To do => Give the data again exactly, from its opening line through the line in which "- 3数据库（MySQL）" appears.

** Opening The records block **

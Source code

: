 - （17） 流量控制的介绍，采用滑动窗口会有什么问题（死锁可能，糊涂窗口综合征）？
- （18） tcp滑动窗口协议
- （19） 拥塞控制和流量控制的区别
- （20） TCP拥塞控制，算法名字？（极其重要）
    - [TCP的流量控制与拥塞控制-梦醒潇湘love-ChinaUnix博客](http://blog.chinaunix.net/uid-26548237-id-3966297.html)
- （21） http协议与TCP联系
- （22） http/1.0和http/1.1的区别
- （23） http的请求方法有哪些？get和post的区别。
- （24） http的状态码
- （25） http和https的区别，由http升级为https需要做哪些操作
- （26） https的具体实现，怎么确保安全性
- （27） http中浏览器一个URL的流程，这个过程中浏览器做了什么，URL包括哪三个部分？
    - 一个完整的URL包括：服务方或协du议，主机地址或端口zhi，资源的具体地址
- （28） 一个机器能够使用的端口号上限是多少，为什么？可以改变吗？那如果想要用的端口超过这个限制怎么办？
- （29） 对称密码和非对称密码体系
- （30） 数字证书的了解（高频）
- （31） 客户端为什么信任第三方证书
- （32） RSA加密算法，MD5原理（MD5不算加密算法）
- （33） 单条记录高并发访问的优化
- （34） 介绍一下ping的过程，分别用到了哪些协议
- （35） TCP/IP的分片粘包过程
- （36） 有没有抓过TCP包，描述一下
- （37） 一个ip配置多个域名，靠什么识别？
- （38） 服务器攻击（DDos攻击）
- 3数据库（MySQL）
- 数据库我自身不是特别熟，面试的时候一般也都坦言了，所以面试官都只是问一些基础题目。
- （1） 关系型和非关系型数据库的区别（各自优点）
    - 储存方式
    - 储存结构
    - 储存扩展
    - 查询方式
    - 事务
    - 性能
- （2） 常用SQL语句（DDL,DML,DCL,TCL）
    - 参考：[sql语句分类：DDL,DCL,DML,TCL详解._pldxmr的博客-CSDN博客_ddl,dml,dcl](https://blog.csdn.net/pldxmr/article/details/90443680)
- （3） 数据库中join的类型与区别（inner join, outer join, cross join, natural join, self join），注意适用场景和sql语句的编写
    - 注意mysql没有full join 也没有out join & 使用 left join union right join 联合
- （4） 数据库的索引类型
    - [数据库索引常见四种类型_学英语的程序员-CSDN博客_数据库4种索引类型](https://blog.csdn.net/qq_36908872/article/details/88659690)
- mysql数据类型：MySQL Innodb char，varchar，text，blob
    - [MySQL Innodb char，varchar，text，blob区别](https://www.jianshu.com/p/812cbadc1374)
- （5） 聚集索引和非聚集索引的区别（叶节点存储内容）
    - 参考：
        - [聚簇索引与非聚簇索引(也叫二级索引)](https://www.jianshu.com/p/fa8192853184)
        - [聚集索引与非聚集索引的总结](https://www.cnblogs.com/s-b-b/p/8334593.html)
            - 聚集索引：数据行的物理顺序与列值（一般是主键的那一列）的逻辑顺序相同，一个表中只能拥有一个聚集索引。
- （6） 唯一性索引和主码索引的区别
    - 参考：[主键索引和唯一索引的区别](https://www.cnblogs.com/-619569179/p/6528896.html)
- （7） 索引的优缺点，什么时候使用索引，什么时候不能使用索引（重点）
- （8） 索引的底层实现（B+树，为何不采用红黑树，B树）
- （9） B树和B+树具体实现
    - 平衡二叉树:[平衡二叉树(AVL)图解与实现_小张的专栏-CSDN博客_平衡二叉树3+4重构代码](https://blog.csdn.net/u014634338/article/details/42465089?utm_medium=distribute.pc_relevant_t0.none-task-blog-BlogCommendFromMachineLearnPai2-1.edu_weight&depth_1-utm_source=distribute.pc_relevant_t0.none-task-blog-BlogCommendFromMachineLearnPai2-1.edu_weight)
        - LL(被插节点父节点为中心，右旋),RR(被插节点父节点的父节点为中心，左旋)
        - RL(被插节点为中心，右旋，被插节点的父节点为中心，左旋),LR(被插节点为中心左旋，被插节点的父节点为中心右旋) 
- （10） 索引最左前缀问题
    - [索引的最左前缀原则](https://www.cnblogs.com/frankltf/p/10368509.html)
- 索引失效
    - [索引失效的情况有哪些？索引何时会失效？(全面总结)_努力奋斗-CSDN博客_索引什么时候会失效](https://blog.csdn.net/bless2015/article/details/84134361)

** Closing The records block **

Response below =>
Source code

: - （17） 流量控制的介绍，采用滑动窗口会有什么问题（死锁可能，糊涂窗口综合征）？
- （18） tcp滑动窗口协议
- （19） 拥塞控制和流量控制的区别
- （20） TCP拥塞控制，算法名字？（极其重要）
    - [TCP的流量控制与拥塞控制-梦醒潇湘love-ChinaUnix博客](http://blog.chinaunix.net/uid-26548237-id-3966297.html)
- （21） http协议与TCP联系
- （22） http/1.0和http/1.1的区别
- （23） http的请求方法有哪些？get和post的区别。
- （24） http的状态码
- （25） http和https的区别，由http升级为https需要做哪些操作
- （26） https的具体实现，怎么确保安全性
- （27） http中浏览器一个URL的流程，这个过程中浏览器做了什么，URL包括哪三个部分？
    - 一个完整的URL包括：服务方或协du议，主机地址或端口zhi，资源的具体地址
- （28） 一个机器能够使用的端口号上限是多少，为什么？可以改变吗？那如果想要用的端口超过这个限制怎么办？
- （29） 对称密码和非对称密码体系
- （30） 数字证书的了解（高频）
- （31） 客户端为什么信任第三方证书
- （32） RSA加密算法，MD5原理（MD5不算加密算法）
- （33） 单条记录高并发访问的优化
- （34） 介绍一下ping的过程，分别用到了哪些协议
- （35） TCP/IP的分片粘包过程
- （36） 有没有抓过TCP包，描述一下
- （37） 一个ip配置多个域名，靠什么识别？
- （38） 服务器攻击（DDos攻击）
- 3数据库（MySQL）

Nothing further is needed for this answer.